I hear it all the time.
“Your adventures sound so cool. Wish I could travel too.”
“Travel is just too expensive.”
“Maybe I’ll travel when I’m older.”
“I have no one to travel with.”
“My life is too complicated.”
…THE EXCUSES KEEP ON GOING.
Travel is a little outside our comfort zones. White sand and azure water captivate our imaginations, but when it comes time to pull the trigger on buying that airline ticket or booking a hostel in Australia, we often let fear and the unknown cloud our judgment. We freeze. After all, what if the IRS does a surprise audit on us, or the car needs new timing belts? Real life comes with real issues. Often, however, we allow every day complications to keep us from the joys of travel.
But it doesn’t have to be that way.
Today I’m going to address some of the common excuses I hear as to why people cannot travel.
Number one: I wish I could travel. Stop right there! Unless there is a court order saying you cannot leave your city then you most definitely can travel. The question now becomes “how do you make travel possible?” Wether that means picking up a few routes with Uber, or working a little overtime at work. There is nothing stopping you from traveling, besides a few extra hours of work, and some time spent on the internet researching travel destinations and prices.
Number two: travel is expensive. Yes. And no. If you think of travel as an additional expense added to your budget than yes, it can be costly. However, there are many creative ways around this. I know people who have moved their belongings into storage units, and then spent the money they would be paying for rent to move around the world. This technique admittedly works best for retirees or those with steady passive income streams.
For those in college, a group usually strapped for cash, consider subleasing your dorm room or apartment to tourists during the summer. This will free you from paying for lodging over the summer, and provide you with a steady stream of cash with which to travel.
Save now, spend later. If you put $20 away when you get paid every two weeks, you will have $520 at the end of the year. That is enough for a killer 3-day weekend in most the major cities in the U.S., including airfare and lodging, if you shop around and use budget airlines and hostels or Airbnb.
With so many cost-effective airlines and lodging solutions to choose from, the cost of travel has never been so easily overcome.
Number three: Maybe I’ll travel when I’m older. I have two personal stories to share. When I walked the 500-mile El Camino route from France to Spain in March-April of 2018, I heard two different pilgrims provide sobering reasons why you should travel now, if you so desire.
- A pilgrim shared with me that his father had been a workaholic. Every year the man’s wife would ask when they were going to start traveling. The man would respond with “When I’m retired I’ll take you to Rome”. He retired at the age of 71 and began planning an epic trip to Rome for the following June. The man passed away in March of the following year. He spent his life working. He spent his life putting off travel one more year. He died before he could ever travel with his wife, or see Rome.
- I met a very interesting woman from Oxford, UK. She was a professor at Oxford and was walking the Camino in honor of her late father.

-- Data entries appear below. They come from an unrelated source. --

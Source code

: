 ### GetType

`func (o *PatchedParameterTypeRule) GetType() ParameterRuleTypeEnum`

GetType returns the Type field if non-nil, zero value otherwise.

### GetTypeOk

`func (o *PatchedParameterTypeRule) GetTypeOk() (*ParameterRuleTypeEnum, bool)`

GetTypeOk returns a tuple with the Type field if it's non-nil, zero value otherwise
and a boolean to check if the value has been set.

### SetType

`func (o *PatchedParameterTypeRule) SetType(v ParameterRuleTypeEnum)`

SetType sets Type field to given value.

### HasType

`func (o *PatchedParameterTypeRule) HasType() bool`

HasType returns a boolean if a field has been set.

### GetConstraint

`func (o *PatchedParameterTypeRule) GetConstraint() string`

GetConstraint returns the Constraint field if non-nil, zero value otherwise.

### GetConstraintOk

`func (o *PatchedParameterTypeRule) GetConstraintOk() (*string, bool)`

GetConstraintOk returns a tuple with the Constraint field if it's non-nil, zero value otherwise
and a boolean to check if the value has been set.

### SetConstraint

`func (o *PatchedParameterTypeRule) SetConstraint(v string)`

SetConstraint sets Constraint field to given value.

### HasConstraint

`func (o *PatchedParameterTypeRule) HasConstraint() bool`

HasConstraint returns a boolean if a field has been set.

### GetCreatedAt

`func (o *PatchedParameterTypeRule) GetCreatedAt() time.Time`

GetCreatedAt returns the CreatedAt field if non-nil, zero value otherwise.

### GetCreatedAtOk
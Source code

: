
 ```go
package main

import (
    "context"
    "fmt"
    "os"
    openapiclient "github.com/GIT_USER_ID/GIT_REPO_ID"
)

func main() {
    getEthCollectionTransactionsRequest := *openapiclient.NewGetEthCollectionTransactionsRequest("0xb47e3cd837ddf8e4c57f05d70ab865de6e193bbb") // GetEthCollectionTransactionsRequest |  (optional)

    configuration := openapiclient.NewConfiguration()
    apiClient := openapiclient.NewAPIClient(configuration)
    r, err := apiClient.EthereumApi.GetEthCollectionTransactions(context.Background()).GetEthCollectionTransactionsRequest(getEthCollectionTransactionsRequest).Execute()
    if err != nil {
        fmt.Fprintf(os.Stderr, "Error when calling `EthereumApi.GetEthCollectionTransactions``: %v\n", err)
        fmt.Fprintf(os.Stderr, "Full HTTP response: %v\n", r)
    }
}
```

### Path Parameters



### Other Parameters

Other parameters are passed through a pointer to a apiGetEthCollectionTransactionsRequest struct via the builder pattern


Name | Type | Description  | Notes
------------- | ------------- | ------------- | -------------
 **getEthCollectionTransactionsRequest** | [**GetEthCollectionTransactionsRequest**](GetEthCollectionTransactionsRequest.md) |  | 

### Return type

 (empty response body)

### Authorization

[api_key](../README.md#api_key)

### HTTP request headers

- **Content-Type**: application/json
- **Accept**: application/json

He had passed away the year prior. His lifelong ambition was to hike the entire French Route of the El Camino. He died before he could bring that goal to pass.

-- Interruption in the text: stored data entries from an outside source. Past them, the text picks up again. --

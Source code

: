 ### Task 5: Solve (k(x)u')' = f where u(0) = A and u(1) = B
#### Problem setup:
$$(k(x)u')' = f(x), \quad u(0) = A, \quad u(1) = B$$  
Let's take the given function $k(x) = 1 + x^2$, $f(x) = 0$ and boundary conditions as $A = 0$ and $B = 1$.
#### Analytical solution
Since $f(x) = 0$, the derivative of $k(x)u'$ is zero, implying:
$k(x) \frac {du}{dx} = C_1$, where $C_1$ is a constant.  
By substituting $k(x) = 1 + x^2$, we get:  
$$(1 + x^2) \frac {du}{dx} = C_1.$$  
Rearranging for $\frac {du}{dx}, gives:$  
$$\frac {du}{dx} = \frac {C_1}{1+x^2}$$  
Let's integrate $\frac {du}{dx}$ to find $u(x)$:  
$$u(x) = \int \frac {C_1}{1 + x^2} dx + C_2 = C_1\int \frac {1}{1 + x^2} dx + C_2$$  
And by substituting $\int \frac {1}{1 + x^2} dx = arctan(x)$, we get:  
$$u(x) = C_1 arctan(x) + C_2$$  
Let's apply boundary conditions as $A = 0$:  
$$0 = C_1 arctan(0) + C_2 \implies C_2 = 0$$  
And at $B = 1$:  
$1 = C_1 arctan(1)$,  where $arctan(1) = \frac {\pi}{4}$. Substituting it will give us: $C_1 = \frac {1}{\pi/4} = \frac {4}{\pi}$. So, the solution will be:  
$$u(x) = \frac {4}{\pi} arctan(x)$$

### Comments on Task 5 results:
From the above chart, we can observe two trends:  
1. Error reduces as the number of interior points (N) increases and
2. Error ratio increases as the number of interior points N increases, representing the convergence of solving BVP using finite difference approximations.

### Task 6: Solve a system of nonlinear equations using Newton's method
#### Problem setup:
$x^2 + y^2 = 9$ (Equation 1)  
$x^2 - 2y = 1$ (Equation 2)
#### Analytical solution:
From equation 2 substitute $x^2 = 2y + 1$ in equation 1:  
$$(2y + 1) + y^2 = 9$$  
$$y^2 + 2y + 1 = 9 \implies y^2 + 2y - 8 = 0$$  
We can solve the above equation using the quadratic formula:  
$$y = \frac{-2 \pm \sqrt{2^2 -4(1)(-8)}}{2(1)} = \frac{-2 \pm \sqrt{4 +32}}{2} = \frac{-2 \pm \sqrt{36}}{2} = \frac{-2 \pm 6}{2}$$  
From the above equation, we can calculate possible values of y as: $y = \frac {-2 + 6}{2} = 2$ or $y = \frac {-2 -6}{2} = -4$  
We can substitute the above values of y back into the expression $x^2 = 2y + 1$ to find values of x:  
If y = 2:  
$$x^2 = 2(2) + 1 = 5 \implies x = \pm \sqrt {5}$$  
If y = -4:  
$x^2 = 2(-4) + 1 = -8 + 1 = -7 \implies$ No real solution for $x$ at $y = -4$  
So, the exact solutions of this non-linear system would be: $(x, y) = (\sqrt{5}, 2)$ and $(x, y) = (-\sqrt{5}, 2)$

These stories are not meant to scare you into traveling. They simply serve as reminders that life is short, and if travel is something you want to do, then you should do it. It’s that simple.
Number four: I have no one to travel with. That’s great! Sometimes solo travel is the best travel. Take Alyssa Ramos of travel blog “My Life Is A Movie” fame. She is an attractive, single female and travels the world by herself. By herself! And what happens? She makes friends along the way. I have done solo trips around the world by myself, and I always end up making friends and traveling with new and wonderful people.
Number five: my life is too complicated. That is exactly why you should travel. We make life so complicated, especially in our Western world with its pressures. Travel can be calming, de-stressing, and a way to kick back and relax. Not only that, but it can put the world back into its correct perspective. I cannot tell you how many times I’ve been humbled by the generosity of the poorest of the poor in third world countries. Their simple lives have helped me detach from my Southern California materialism. Life too complicated? Try travel, it might just make things better.
No matter what excuse comes to your mind when you think of reasons why you cannot travel, just remember that life is finite and sometimes money should be exchange for memories. Now get out there and travel!